* DATASET CONTENT
________________________________________
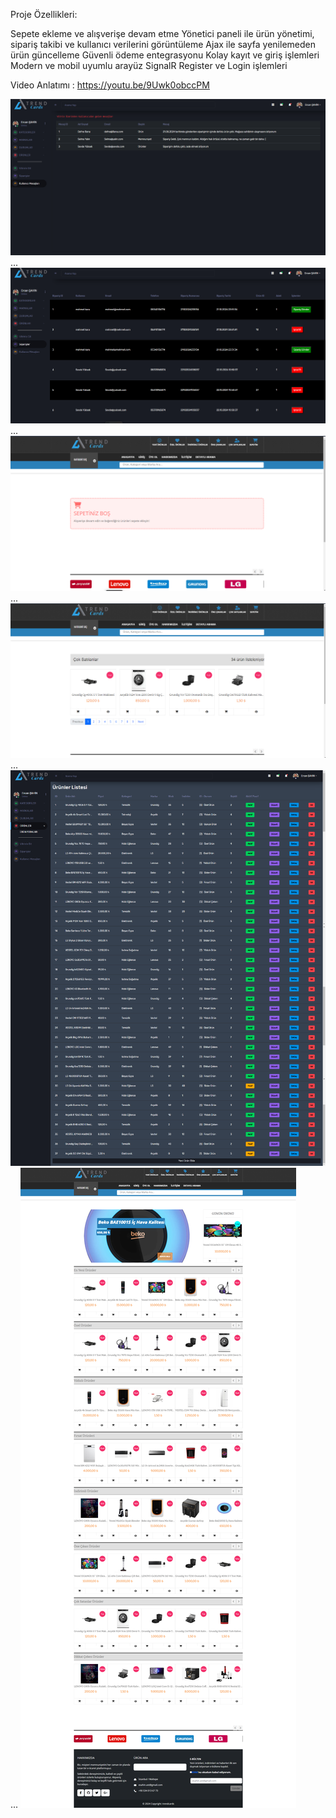Proje Özellikleri:

Sepete ekleme ve alışverişe devam etme
Yönetici paneli ile ürün yönetimi, sipariş takibi ve kullanıcı verilerini görüntüleme
Ajax ile sayfa yenilemeden ürün güncelleme
Güvenli ödeme entegrasyonu
Kolay kayıt ve giriş işlemleri
Modern ve mobil uyumlu arayüz
SignalR 
Register ve Login işlemleri


Video Anlatımı : https://youtu.be/9Uwk0obccPM

![Ekran Görüntüsü](https://github.com/ercansahin16/e-commerce-X/blob/main/img/Ekran%20g%C3%B6r%C3%BCnt%C3%BCs%C3%BC%202024-10-22%20153916.png?raw=true)
...
![Ekran Görüntüsü](https://github.com/ercansahin16/e-commerce-X/blob/main/img/Ekran%20g%C3%B6r%C3%BCnt%C3%BCs%C3%BC%202024-10-22%20153937.png?raw=true)
...
![Ekran Görüntüsü](https://github.com/ercansahin16/e-commerce-X/blob/main/img/Ekran%20g%C3%B6r%C3%BCnt%C3%BCs%C3%BC%202024-10-22%20154045.png?raw=true)
...
![Ekran Görüntüsü](https://github.com/ercansahin16/e-commerce-X/blob/main/img/Ekran%20g%C3%B6r%C3%BCnt%C3%BCs%C3%BC%202024-10-22%20154123.png?raw=true)
...
![Ekran Görüntüsü](https://github.com/ercansahin16/e-commerce-X/blob/main/img/modified_image%20(1).png?raw=true)
...
![Ekran Görüntüsü](https://github.com/ercansahin16/e-commerce-X/blob/main/img/modified_image.png?raw=true)
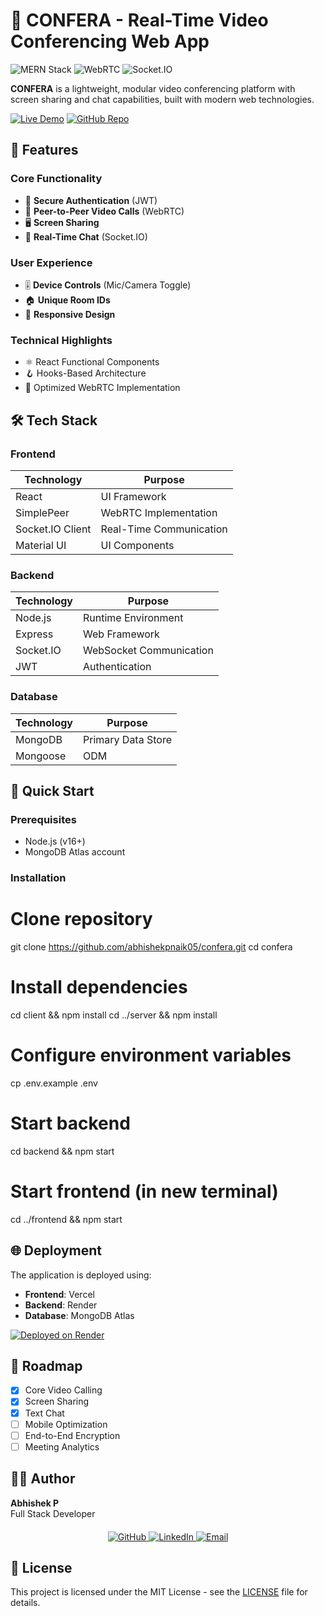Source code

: # 🚀 CONFERA - Real-Time Video Conferencing Web App

![MERN Stack](https://img.shields.io/badge/Stack-MERN-00D8FF?style=for-the-badge)
![WebRTC](https://img.shields.io/badge/WebRTC-333333?style=for-the-badge&logo=webrtc&logoColor=white)
![Socket.IO](https://img.shields.io/badge/Socket.IO-010101?style=for-the-badge&logo=socketdotio&logoColor=white)

**CONFERA** is a lightweight, modular video conferencing platform with screen sharing and chat capabilities, built with modern web technologies.

[![Live Demo](https://img.shields.io/badge/Live_Demo-4285F4?style=for-the-badge&logo=google-chrome&logoColor=white)](https://confera-live-demo.com)
[![GitHub Repo](https://img.shields.io/badge/GitHub-181717?style=for-the-badge&logo=github&logoColor=white)](https://github.com/abhishekpnaik05/confera)

## 🌟 Features

### Core Functionality
- 🔐 **Secure Authentication** (JWT)
- 🎥 **Peer-to-Peer Video Calls** (WebRTC)
- 🖥️ **Screen Sharing**
- 💬 **Real-Time Chat** (Socket.IO)

### User Experience
- 🎚️ **Device Controls** (Mic/Camera Toggle)
- 🏠 **Unique Room IDs**
- 📱 **Responsive Design**

### Technical Highlights
- ⚛️ React Functional Components
- 🪝 Hooks-Based Architecture
- 🚀 Optimized WebRTC Implementation

## 🛠 Tech Stack

### Frontend
| Technology | Purpose |
|------------|---------|
| React | UI Framework |
| SimplePeer | WebRTC Implementation |
| Socket.IO Client | Real-Time Communication |
| Material UI | UI Components |

### Backend
| Technology | Purpose |
|------------|---------|
| Node.js | Runtime Environment |
| Express | Web Framework |
| Socket.IO | WebSocket Communication |
| JWT | Authentication |

### Database
| Technology | Purpose |
|------------|---------|
| MongoDB | Primary Data Store |
| Mongoose | ODM |


## 🚀 Quick Start

### Prerequisites
- Node.js (v16+)
- MongoDB Atlas account

### Installation

# Clone repository
git clone https://github.com/abhishekpnaik05/confera.git
cd confera

# Install dependencies
cd client && npm install
cd ../server && npm install

# Configure environment variables
cp .env.example .env

# Start backend
cd backend && npm start

# Start frontend (in new terminal)
cd ../frontend && npm start

## 🌐 Deployment
The application is deployed using:

- **Frontend**: Vercel  
- **Backend**: Render  
- **Database**: MongoDB Atlas  

[![Deployed on Render](https://img.shields.io/badge/Render-46E3B7?style=for-the-badge&logo=render&logoColor=white)](https://render.com)

## 📅 Roadmap
- [x] Core Video Calling  
- [x] Screen Sharing  
- [x] Text Chat  
- [ ] Mobile Optimization  
- [ ] End-to-End Encryption  
- [ ] Meeting Analytics  

## 👨‍💻 Author
**Abhishek P**  
Full Stack Developer  

<div align="center" style="margin-top: 20px;">
  <a href="https://github.com/abhishekpnaik05" target="_blank">
    <img src="https://img.shields.io/badge/GitHub-181717?style=for-the-badge&logo=github&logoColor=white" alt="GitHub">
  </a>
  <a href="https://www.linkedin.com/in/abhishekpnaik" target="_blank">
    <img src="https://img.shields.io/badge/LinkedIn-0077B5?style=for-the-badge&logo=linkedin&logoColor=white" alt="LinkedIn">
  </a>
  <a href="mailto:abhishekpnaik05@gmail.com" target="_blank">
    <img src="https://img.shields.io/badge/Email-D14836?style=for-the-badge&logo=gmail&logoColor=white" alt="Email">
  </a>
</div>

## 📜 License
This project is licensed under the MIT License - see the [LICENSE](LICENSE) file for details.
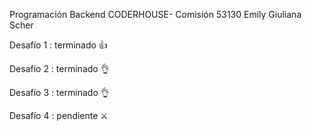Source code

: Programación Backend CODERHOUSE- Comisión 53130
Emily Giuliana Scher 

Desafío 1 : terminado ​👍

Desafío 2 : terminado 👌​

Desafío 3 : terminado 👌​

Desafío 4 : pendiente ⚔️​
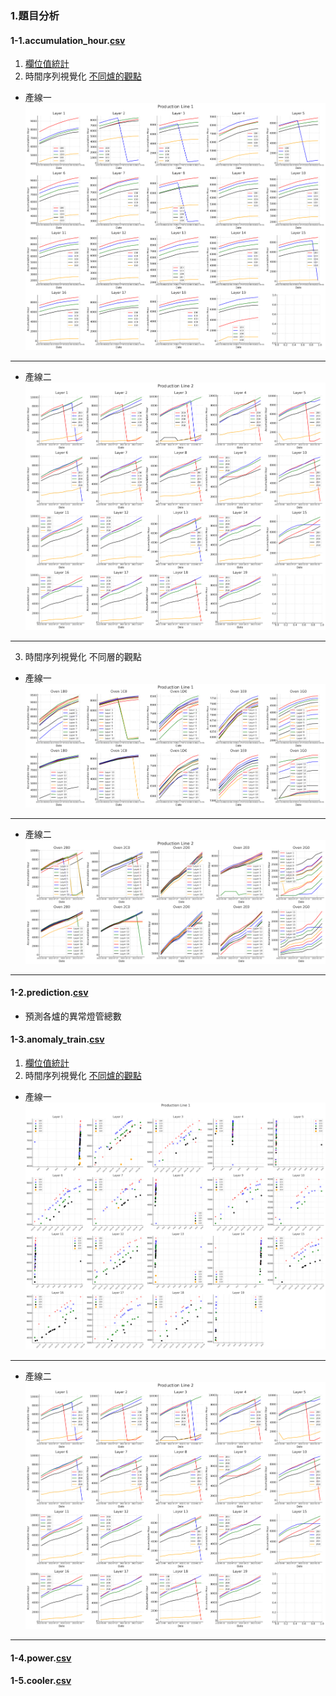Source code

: ### 1.題目分析
#### 1-1.accumulation_hour.[csv](https://github.com/FelixWuYH/IMBD2023training/blob/main/1.題目分析/accumlation_hour.csv)
1. [欄位值統計](https://chat.openai.com/share/79b79838-97b7-40a3-8859-839ab8408540)
2. 時間序列視覺化 [不同爐的觀點](https://chat.openai.com/share/a88c0bd4-021a-4689-92f1-be943a33cf5f)
- 產線一
![產線一](https://github.com/FelixWuYH/IMBD2023training/blob/main/1.%E9%A1%8C%E7%9B%AE%E5%88%86%E6%9E%90/View1Line1.png)
___
- 產線二
![產線二](https://github.com/FelixWuYH/IMBD2023training/blob/main/1.%E9%A1%8C%E7%9B%AE%E5%88%86%E6%9E%90/View1Line2.png)
___
3. 時間序列視覺化 不同層的觀點
- 產線一
![產線一](https://github.com/FelixWuYH/IMBD2023training/blob/main/1.%E9%A1%8C%E7%9B%AE%E5%88%86%E6%9E%90/View2Line1.png)
___
- 產線二
![產線二](https://github.com/FelixWuYH/IMBD2023training/blob/main/1.%E9%A1%8C%E7%9B%AE%E5%88%86%E6%9E%90/View2Line2.png)
___
#### 1-2.prediction.[csv](https://github.com/FelixWuYH/IMBD2023training/blob/main/1.題目分析/prediction.csv)
* 預測各爐的異常燈管總數
#### 1-3.anomaly_train.[csv](https://github.com/FelixWuYH/IMBD2023training/blob/main/1.題目分析/anomaly_train.csv)
1. [欄位值統計]()
2. 時間序列視覺化 [不同爐的觀點]()
- 產線一
![產線一](https://github.com/FelixWuYH/IMBD2023training/blob/main/1.%E9%A1%8C%E7%9B%AE%E5%88%86%E6%9E%90/View1Dot1.png)
___
- 產線二
![產線二](https://github.com/FelixWuYH/IMBD2023training/blob/main/1.%E9%A1%8C%E7%9B%AE%E5%88%86%E6%9E%90/View1Line2.png)
___
#### 1-4.power.[csv](https://github.com/FelixWuYH/IMBD2023training/blob/main/1.題目分析/power.csv)

#### 1-5.cooler.[csv](https://github.com/FelixWuYH/IMBD2023training/blob/main/1.題目分析/cooler.csv)

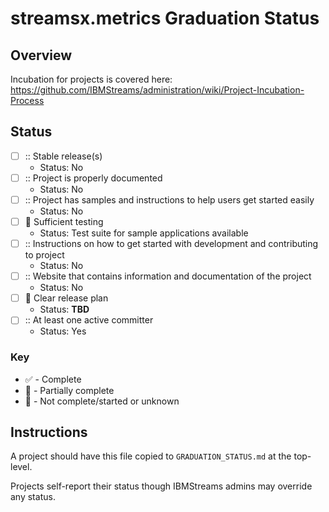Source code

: # streamsx.metrics Graduation Status


## Overview
Incubation for projects is covered here: https://github.com/IBMStreams/administration/wiki/Project-Incubation-Process

## Status

- [ ] :: Stable release(s)
  * Status: No
- [ ] :: Project is properly documented
  * Status: No
- [ ] :: Project has samples and instructions to help users get started easily
  * Status: No
- [ ] :large_orange_diamond: Sufficient testing
  * Status: Test suite for sample applications available
- [ ] :: Instructions on how to get started with development and contributing to project
  * Status: No
- [ ] :: Website that contains information and documentation of the project
  * Status: No
- [ ] :red_circle: Clear release plan
  * Status: **TBD**
- [ ] :: At least one active committer
  * Status: Yes

### Key
* :white_check_mark: - Complete
* :large_orange_diamond: - Partially complete
* :red_circle: - Not complete/started or unknown

## Instructions
A project should have this file copied to `GRADUATION_STATUS.md` at the top-level.

Projects self-report their status though IBMStreams admins may override any status.
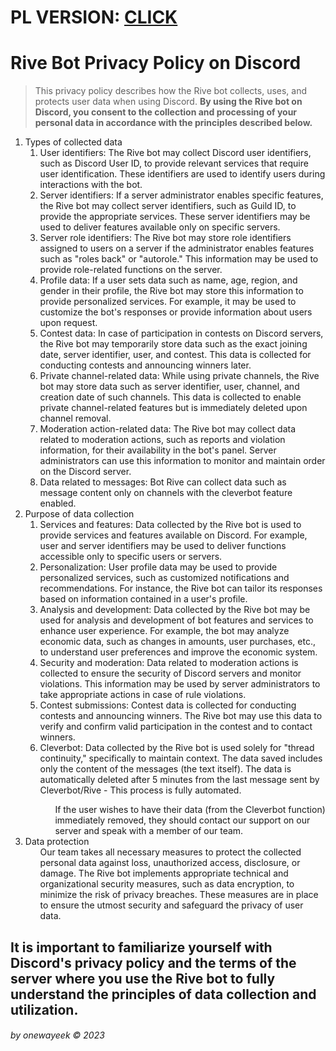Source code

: # PL VERSION: [CLICK](https://github.com/rivebest/rive.best/blob/main/privacy-policy_pl.md)

# Rive Bot Privacy Policy on Discord
> This privacy policy describes how the Rive bot collects, uses, and protects user data when using Discord.
> **By using the Rive bot on Discord, you consent to the collection and processing of your personal data in accordance with the principles described below.**

<ol>
  <li>Types of collected data
    <ol>
      <li>User identifiers: The Rive bot may collect Discord user identifiers, such as Discord User ID, to provide relevant services that require user identification. These identifiers are used to identify users during interactions with the bot.</li>
      <li>Server identifiers: If a server administrator enables specific features, the Rive bot may collect server identifiers, such as Guild ID, to provide the appropriate services. These server identifiers may be used to deliver features available only on specific servers.</li>
      <li>Server role identifiers: The Rive bot may store role identifiers assigned to users on a server if the administrator enables features such as "roles back" or "autorole." This information may be used to provide role-related functions on the server.</li>
      <li>Profile data: If a user sets data such as name, age, region, and gender in their profile, the Rive bot may store this information to provide personalized services. For example, it may be used to customize the bot's responses or provide information about users upon request.</li>
      <li>Contest data: In case of participation in contests on Discord servers, the Rive bot may temporarily store data such as the exact joining date, server identifier, user, and contest. This data is collected for conducting contests and announcing winners later.</li>
      <li>Private channel-related data: While using private channels, the Rive bot may store data such as server identifier, user, channel, and creation date of such channels. This data is collected to enable private channel-related features but is immediately deleted upon channel removal.</li>
      <li>Moderation action-related data: The Rive bot may collect data related to moderation actions, such as reports and violation information, for their availability in the bot's panel. Server administrators can use this information to monitor and maintain order on the Discord server.</li>
      <li>Data related to messages: Bot Rive can collect data such as message content only on channels with the cleverbot feature enabled.</li>
    </ol>
  </li>
  <li>Purpose of data collection
    <ol>
      <li>Services and features: Data collected by the Rive bot is used to provide services and features available on Discord. For example, user and server identifiers may be used to deliver functions accessible only to specific users or servers.</li>
      <li>Personalization: User profile data may be used to provide personalized services, such as customized notifications and recommendations. For instance, the Rive bot can tailor its responses based on information contained in a user's profile.</li>
      <li>Analysis and development: Data collected by the Rive bot may be used for analysis and development of bot features and services to enhance user experience. For example, the bot may analyze economic data, such as changes in amounts, user purchases, etc., to understand user preferences and improve the economic system.</li>
      <li>Security and moderation: Data related to moderation actions is collected to ensure the security of Discord servers and monitor violations. This information may be used by server administrators to take appropriate actions in case of rule violations.</li>
      <li>Contest submissions: Contest data is collected for conducting contests and announcing winners. The Rive bot may use this data to verify and confirm valid participation in the contest and to contact winners.</li>
      <li>Cleverbot: Data collected by the Rive bot is used solely for "thread continuity," specifically to maintain context. The data saved includes only the content of the messages (the text itself). The data is automatically deleted after 5 minutes from the last message sent by Cleverbot/Rive - This process is fully automated.</li>
<ol>If the user wishes to have their data (from the Cleverbot function) immediately removed, they should contact our support on our server and speak with a member of our team.</ol>
    </ol>
  </li>
  <li>Data protection
  <ol>Our team takes all necessary measures to protect the collected personal data against loss, unauthorized access, disclosure, or damage. The Rive bot implements appropriate technical and organizational security measures, such as data encryption, to minimize the risk of privacy breaches. These measures are in place to ensure the utmost security and safeguard the privacy of user data.</ol>
  </li>
</ol>

## It is important to familiarize yourself with Discord's privacy policy and the terms of the server where you use the Rive bot to fully understand the principles of data collection and utilization.

###### by onewayeek &copy; 2023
________________________________________
* YOUR TASK
Scan the material above for the string "Render" and return the lines that hold it.

* EXERCISE RESULT
- **Backend**: Render  
[![Deployed on Render](https://img.shields.io/badge/Render-46E3B7?style=for-the-badge&logo=render&logoColor=white)](https://render.com)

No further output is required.